Cömertlikte Savurganlık Yapmak
İsrâ suresinin 29. ayetinde, cömertlik yaparken elimizi büsbütün açmamamız istenirken, İnsân suresinin 8. ayetinde ise, insanların kendi ihtiyaçları varken başkasına yemek yedirmeleri telkin edilmektedir. Bu iki durum nasıl değerlendirilmelidir?
İsrâ suresinin 29. ayetinin meali şöyledir: “Eli sıkı olma; büsbütün eli açık da olma. Sonra kınanır, (kaybettiklerinin) hasretini çeker durursun.” İnsân suresinin 8. ayetinin meali ise şöyledir: “Onlar, kendi canları çekmesine rağmen yemeği yoksula, yetime ve esire yedirirler.”

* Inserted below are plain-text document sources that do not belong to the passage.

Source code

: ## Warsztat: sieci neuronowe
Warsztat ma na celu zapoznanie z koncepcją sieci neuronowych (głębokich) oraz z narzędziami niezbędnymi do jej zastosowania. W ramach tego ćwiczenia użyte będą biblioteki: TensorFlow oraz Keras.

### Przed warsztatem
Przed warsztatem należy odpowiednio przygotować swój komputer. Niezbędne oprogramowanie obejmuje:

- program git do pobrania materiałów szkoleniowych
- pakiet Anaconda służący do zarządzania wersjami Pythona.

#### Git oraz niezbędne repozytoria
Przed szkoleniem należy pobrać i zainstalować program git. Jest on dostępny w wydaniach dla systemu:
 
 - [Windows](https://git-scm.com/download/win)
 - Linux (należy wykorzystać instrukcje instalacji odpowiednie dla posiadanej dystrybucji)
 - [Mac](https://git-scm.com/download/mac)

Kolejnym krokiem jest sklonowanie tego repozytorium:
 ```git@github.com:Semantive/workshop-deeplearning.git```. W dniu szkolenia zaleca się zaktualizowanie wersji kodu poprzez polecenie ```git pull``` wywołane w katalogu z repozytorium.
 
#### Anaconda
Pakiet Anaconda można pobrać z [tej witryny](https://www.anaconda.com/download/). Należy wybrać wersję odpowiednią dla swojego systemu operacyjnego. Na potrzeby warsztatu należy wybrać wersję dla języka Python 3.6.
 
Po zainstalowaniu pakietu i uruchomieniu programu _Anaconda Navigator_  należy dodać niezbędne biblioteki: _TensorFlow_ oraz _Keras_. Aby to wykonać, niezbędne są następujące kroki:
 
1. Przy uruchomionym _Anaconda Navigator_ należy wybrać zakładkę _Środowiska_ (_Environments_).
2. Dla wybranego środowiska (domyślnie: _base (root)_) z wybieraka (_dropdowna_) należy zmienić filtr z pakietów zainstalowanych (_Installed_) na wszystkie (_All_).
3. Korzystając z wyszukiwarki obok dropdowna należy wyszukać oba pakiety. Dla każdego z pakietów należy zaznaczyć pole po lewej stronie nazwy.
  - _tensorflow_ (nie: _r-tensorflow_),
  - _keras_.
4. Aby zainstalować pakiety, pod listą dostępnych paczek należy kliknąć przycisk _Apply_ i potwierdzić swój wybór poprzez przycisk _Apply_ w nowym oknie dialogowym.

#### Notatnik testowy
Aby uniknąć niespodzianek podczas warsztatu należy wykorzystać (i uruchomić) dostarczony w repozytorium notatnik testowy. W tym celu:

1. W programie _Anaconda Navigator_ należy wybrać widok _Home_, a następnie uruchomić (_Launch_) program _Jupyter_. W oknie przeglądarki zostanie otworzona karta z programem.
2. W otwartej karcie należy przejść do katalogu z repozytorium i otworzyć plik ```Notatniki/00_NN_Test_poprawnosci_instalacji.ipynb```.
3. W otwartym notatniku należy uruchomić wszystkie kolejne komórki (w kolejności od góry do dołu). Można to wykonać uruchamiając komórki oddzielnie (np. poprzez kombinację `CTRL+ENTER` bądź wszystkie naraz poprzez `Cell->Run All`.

Birinci âyet-i kerîmede insanın orta yolu takip etmesi, yani ne malın dönüşümünü ve dağılımını engelleyecek kadar cimri, ne de kendi ekonomik durumunu çökertecek denli savurgan olması istenmektedir. Yani insan dengeli bir biçimde davranmayı öğrenmeli; parayı harcaması gereken yere harcamalı ve kendisini felakete sürükleyecek savurganlıktan sakınmalıdır. Gerçekte parayı insanın gerçek ihtiyaçlarından olmayan, faydasız yerlere, yani gösteriş, lüks, günah fiiller ve buna benzer yerlere harcamak, Allah’ın verdiği nimete karşı nankörlük etmektir.
Ayetteki bu iki cümle aslında sadece şahıslara yapılan ahlaki tavsiye ve emirden ibaret değildir. Bununla birlikte, bu emirler, İslam toplumunu ahlaki eğitim, sosyal baskı ve hukuki sınırlamalarla savurganlıktan korumayı da hedefler. İslam’ın ilk dönemlerinde ve İslam hukukunda toplumu savurganlıktan korumak için birçok önlemler alınmıştır. Bir kere savurganlık ve lüksün birçok çeşidi kanunen yasaklanmıştır. Bunun yanında, israfı içeren geleneklerin ortadan kalkması için sosyal düzenlemeler yapılmıştır. Devlet, gerek gördüğünde şahısların yapmış oldukları israfları engelleyebilirdi. Bunun da ötesinde zekât ve sadaka, pintiliği ve para biriktirme arzusunu ortadan kaldırmaya yardımcı oluyordu. Bütün bunlar, insanlarda savurganlıkla cimriliği, cömertlikle hasisliği birbirinden ayırabilecek toplumsal sağduyu oluşmasına sebep olmuştu. Öyle ki cimri insanlar aşağı görülüyor, cömert insanlar şerefli kabul ediliyordu. Bu zihnî ve ahlaki tavır İslam toplumunun bir parçası hâline gelmişti. Bugün de hâlen İslam toplumlarında cimri ve savurgan insanlar ayıplanır, cömert insanlar ise her yerde saygı görürler.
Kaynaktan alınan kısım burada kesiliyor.